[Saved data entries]
--------------------------------------------------
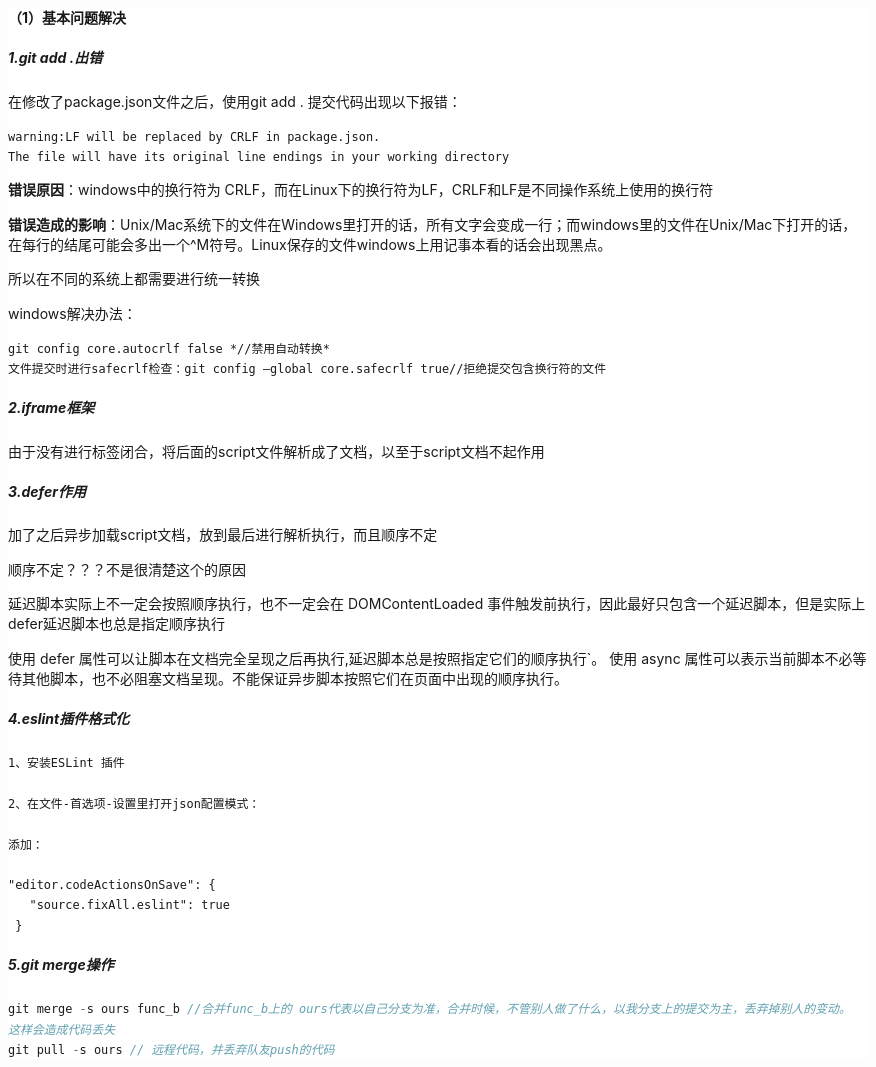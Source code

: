 #### （1）基本问题解决

##### 1.git add .出错

在修改了package.json文件之后，使用git add . 提交代码出现以下报错：

```
warning:LF will be replaced by CRLF in package.json.
The file will have its original line endings in your working directory
```

**错误原因**：windows中的换行符为 CRLF，而在Linux下的换行符为LF，CRLF和LF是不同操作系统上使用的换行符

**错误造成的影响**：Unix/Mac系统下的文件在Windows里打开的话，所有文字会变成一行；而windows里的文件在Unix/Mac下打开的话，在每行的结尾可能会多出一个^M符号。Linux保存的文件windows上用记事本看的话会出现黑点。

所以在不同的系统上都需要进行统一转换

windows解决办法：

```
git config core.autocrlf false *//禁用自动转换* 
文件提交时进行safecrlf检查：git config –global core.safecrlf true//拒绝提交包含换行符的文件
```

##### 2.iframe框架

由于没有进行标签闭合，将后面的script文件解析成了文档，以至于script文档不起作用

##### 3.defer作用

加了之后异步加载script文档，放到最后进行解析执行，而且顺序不定

顺序不定？？？不是很清楚这个的原因

延迟脚本实际上不一定会按照顺序执行，也不一定会在 DOMContentLoaded 事件触发前执行，因此最好只包含一个延迟脚本，但是实际上defer延迟脚本也总是指定顺序执行

使用 defer 属性可以让脚本在文档完全呈现之后再执行,延迟脚本总是按照指定它们的顺序执行`。
使用 async 属性可以表示当前脚本不必等待其他脚本，也不必阻塞文档呈现。不能保证异步脚本按照它们在页面中出现的顺序执行。

##### 4.eslint插件格式化

```
1、安装ESLint 插件

2、在文件-首选项-设置里打开json配置模式：

添加：

"editor.codeActionsOnSave": {
   "source.fixAll.eslint": true
 }
```

##### 5.git merge操作

```js
git merge -s ours func_b //合并func_b上的 ours代表以自己分支为准，合并时候，不管别人做了什么，以我分支上的提交为主，丢弃掉别人的变动。 这样会造成代码丢失
git pull -s ours // 远程代码，并丢弃队友push的代码
```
--------------------------------------------------
Find every line in the records above that contains the word "true", and copy each one.

文件提交时进行safecrlf检查：git config –global core.safecrlf true//拒绝提交包含换行符的文件
   "source.fixAll.eslint": true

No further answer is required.